▶ **TASK OBJECTIVE**
In the listing below, repeat exactly every line from the first through the line containing "Global Scope (no-implicit-globals)", with nothing else.

▶ **RECORD EXCERPTS**
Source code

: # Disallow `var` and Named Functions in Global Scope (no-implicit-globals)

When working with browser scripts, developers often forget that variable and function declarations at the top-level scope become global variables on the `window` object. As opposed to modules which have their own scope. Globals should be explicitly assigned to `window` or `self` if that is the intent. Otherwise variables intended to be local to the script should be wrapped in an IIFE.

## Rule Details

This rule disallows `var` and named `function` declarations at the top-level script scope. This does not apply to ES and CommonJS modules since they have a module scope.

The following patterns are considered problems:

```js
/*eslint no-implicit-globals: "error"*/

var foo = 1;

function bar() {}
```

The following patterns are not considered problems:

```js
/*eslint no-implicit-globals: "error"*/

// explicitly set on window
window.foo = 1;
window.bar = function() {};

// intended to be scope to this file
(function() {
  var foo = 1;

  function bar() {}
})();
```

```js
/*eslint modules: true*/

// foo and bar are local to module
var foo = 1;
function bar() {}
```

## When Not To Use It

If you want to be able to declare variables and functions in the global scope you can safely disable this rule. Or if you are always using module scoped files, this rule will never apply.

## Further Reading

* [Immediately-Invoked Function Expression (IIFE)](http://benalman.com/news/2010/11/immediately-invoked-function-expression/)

▶ **WRITTEN ANSWER**
Source code

: # Disallow `var` and Named Functions in Global Scope (no-implicit-globals)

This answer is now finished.